JPH03136763A - Lens grinder - Google Patents

Abstract

PURPOSE:To easily measure the geometric center distance of a pair of lens frames as lens grinding data by providing a screen on which a scale for measuring the geometric center distance of a pair of lens frames provided on the frame of glasses is displayed in a main body of lens grinder. CONSTITUTION:A frame 9 of glasses is mounted on a scale displayed on a screen 6. Then, the inner reference position of one lens frame 9b of the frame 9 of glasses is set to the reference position of the scale so that the geometric center distance of a pair of lens frames 9a and 9b provided on the frame 9 of glasses is measured.

Description

DETAILED DESCRIPTION OF THE INVENTION (Industrial Application Field) The present invention relates to an abrasion machine that can directly obtain eyeglass frame data for lens processing.

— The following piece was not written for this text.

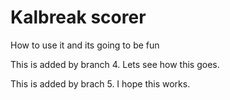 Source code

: # Kalbreak scorer

How to use it and its going to be fun

This is added by branch 4. Lets see how this goes.

This is added by brach 5. I hope this works.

(Prior Art) A beading machine is generally used as a device for processing lenses to be fitted into eyeglass frames.

When processing lenses with this aperture machine, the distance between the geometric centers of a pair of left and right lens frames (hereinafter referred to as frame PD or FP) is
(abbreviated as D) and other data such as the lens frame shape.

An example of a device capable of measuring 20FPD is a device for measuring balls of eyeglass frames, such as that disclosed in Japanese Patent Application Laid-Open No. 169009/1983. In this measuring device, the eyeglass frame is held by a holding mechanism made up of many parts, the holding mechanism rotates the eyeglass frame, the rotation angle is detected by a rotary encoder, and the eyeglass frame swings along with this rotation. Meanwhile, a filler that is movable along the inner surface of the lens frame is provided, and the movement of this filler is detected three-dimensionally by three rotary encoders, and the FPD is obtained from the detected data.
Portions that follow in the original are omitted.